General Who Defeats Bandits (盪寇將軍)
- In office ?–?

Administrator of Jiangxia (江夏太守)
- In office c. early 210s – ?

Administrator of Nan Commandery (南郡太守)
- In office 210 – c. early 210s

Personal details
- Born: Unknown Fengrun District, Tangshan, Hebei
- Died: Between 210 and 229
- Children: Cheng Zi
- Occupation: General, politician
- Courtesy name: Demou (德謀)
- Other names: "Elder Cheng" (程公)

= Cheng Pu =

Chinese general and politician (fl.170-210)

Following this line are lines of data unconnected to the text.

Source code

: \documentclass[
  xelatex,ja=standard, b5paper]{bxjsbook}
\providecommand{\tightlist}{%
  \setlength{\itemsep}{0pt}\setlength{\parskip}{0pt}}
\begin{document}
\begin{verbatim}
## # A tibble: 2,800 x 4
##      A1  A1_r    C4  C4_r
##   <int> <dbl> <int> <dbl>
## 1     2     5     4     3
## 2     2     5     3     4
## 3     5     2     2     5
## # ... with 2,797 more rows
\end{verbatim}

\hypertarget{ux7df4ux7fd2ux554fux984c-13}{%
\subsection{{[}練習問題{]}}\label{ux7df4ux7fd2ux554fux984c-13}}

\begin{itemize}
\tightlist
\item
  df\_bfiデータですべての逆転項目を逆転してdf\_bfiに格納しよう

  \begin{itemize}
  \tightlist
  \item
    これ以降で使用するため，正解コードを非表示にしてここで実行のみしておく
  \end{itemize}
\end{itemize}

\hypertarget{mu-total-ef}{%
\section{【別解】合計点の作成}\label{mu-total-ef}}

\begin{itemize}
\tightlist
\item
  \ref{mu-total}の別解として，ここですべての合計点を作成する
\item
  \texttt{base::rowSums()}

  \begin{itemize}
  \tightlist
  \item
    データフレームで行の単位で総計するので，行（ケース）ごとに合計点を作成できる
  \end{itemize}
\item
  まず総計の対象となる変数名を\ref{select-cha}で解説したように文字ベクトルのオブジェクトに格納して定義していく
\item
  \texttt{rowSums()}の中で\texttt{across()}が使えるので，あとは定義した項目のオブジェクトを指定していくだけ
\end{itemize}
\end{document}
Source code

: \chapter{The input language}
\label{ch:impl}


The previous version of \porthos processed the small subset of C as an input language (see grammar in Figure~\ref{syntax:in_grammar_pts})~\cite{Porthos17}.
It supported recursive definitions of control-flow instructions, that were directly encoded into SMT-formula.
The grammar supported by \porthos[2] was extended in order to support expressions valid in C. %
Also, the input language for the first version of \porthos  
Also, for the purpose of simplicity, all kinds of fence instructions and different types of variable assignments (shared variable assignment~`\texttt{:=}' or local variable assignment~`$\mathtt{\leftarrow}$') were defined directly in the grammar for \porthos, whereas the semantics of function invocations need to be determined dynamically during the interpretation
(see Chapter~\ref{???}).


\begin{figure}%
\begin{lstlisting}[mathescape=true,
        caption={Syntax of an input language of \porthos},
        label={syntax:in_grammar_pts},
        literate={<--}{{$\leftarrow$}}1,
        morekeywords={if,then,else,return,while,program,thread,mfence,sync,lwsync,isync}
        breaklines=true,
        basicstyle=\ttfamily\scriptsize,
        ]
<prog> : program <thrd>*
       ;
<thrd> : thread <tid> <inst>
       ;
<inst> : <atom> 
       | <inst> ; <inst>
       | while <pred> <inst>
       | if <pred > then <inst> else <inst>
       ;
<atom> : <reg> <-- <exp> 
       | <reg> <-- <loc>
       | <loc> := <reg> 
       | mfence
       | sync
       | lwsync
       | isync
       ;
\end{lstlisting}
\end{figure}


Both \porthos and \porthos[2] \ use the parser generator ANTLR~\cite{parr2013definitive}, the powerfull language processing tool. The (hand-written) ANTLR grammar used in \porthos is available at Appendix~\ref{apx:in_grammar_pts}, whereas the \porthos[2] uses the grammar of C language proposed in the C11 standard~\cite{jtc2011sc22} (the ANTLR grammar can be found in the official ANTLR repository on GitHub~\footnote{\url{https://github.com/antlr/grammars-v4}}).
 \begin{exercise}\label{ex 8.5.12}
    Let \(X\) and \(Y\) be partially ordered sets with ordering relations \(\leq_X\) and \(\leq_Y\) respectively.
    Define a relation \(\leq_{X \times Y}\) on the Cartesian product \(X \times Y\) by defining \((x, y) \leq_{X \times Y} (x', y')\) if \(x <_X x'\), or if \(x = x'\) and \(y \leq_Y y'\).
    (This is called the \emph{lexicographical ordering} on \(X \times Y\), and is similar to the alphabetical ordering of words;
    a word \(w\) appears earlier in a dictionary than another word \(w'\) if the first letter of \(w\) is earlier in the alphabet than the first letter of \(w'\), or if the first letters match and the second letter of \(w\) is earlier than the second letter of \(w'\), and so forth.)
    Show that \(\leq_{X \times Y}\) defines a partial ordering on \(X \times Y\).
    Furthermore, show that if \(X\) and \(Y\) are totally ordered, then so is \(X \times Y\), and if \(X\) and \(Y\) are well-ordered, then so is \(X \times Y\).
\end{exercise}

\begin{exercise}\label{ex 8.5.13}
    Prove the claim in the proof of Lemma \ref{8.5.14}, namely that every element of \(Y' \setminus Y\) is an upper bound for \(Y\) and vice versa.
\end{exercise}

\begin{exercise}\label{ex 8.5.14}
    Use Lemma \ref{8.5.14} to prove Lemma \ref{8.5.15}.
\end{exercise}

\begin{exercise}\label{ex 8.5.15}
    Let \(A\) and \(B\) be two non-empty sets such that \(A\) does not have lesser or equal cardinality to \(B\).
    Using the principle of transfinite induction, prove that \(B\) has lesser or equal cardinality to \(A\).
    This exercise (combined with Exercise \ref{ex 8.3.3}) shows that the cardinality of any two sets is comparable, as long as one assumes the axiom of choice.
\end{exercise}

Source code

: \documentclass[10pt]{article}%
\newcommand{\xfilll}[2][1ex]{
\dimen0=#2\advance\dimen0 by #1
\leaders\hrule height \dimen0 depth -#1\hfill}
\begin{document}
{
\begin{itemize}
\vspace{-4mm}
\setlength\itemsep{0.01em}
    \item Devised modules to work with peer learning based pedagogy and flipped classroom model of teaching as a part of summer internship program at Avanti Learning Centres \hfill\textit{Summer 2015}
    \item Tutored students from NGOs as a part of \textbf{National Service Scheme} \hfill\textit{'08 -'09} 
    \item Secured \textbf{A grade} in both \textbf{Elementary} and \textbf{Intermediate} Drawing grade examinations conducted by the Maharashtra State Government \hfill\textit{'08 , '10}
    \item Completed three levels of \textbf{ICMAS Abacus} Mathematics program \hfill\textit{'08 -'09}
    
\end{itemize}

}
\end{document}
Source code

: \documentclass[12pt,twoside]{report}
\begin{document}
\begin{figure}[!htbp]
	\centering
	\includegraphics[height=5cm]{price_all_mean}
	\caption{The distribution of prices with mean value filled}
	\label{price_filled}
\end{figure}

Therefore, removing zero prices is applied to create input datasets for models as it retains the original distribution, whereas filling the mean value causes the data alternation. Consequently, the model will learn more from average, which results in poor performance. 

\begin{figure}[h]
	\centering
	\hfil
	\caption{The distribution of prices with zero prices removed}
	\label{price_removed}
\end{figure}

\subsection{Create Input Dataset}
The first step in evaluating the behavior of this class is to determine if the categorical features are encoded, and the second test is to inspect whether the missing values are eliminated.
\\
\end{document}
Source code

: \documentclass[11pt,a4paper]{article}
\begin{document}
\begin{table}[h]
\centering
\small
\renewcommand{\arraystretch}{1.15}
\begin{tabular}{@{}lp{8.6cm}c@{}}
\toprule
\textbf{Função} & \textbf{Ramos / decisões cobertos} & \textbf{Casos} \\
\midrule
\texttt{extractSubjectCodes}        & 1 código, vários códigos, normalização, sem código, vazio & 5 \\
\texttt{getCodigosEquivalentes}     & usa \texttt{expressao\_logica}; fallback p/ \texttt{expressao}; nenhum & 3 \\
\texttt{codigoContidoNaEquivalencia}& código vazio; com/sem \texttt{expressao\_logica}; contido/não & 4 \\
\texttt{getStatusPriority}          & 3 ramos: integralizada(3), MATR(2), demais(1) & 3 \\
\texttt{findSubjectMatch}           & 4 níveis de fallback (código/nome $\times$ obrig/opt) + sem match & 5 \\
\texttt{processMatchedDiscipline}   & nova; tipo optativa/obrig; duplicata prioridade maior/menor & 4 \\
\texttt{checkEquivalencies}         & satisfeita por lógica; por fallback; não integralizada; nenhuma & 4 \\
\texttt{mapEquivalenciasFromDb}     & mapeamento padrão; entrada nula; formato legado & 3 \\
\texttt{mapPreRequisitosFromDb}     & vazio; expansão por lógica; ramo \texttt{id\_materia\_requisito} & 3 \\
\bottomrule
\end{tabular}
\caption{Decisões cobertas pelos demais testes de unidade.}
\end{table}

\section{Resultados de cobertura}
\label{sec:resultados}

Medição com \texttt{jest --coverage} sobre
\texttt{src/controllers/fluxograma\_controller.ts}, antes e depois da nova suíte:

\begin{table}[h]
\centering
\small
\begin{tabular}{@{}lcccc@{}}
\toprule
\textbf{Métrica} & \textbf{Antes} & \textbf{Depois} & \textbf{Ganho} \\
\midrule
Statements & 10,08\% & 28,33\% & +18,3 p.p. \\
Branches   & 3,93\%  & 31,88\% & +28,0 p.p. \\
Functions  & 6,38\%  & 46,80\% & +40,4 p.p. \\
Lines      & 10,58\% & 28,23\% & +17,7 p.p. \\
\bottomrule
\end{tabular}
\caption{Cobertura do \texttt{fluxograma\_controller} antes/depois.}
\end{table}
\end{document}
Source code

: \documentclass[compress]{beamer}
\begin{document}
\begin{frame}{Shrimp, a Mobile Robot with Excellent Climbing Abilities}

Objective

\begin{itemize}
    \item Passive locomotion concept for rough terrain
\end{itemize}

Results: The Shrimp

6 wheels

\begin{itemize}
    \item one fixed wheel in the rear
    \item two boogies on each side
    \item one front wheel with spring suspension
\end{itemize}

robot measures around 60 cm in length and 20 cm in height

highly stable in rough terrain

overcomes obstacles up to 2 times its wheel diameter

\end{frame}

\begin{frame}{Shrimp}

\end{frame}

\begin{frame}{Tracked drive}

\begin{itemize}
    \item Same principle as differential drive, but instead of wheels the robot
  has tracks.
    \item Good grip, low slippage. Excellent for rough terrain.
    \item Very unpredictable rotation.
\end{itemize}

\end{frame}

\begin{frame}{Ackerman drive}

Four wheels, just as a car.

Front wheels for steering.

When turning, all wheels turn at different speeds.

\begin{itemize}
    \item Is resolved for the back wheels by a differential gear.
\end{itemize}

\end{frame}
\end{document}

Cheng Pu (170-210), courtesy name Demou, was a Chinese military general and politician serving under the warlord Sun Quan during the late Eastern Han dynasty of China. He previously served under Sun Quan's predecessors: Sun Jian (Sun Quan's father) and Sun Ce (Sun Quan's elder brother).

==Early career under Sun Jian==
Cheng Pu was from Tuyin County (土垠縣), Youbeiping Commandery (右北平郡), which is located east of present-day Fengrun District, Tangshan, Hebei. He initially served as a minor official in the local commandery office. He was good-looking, resourceful, and well versed in military strategy.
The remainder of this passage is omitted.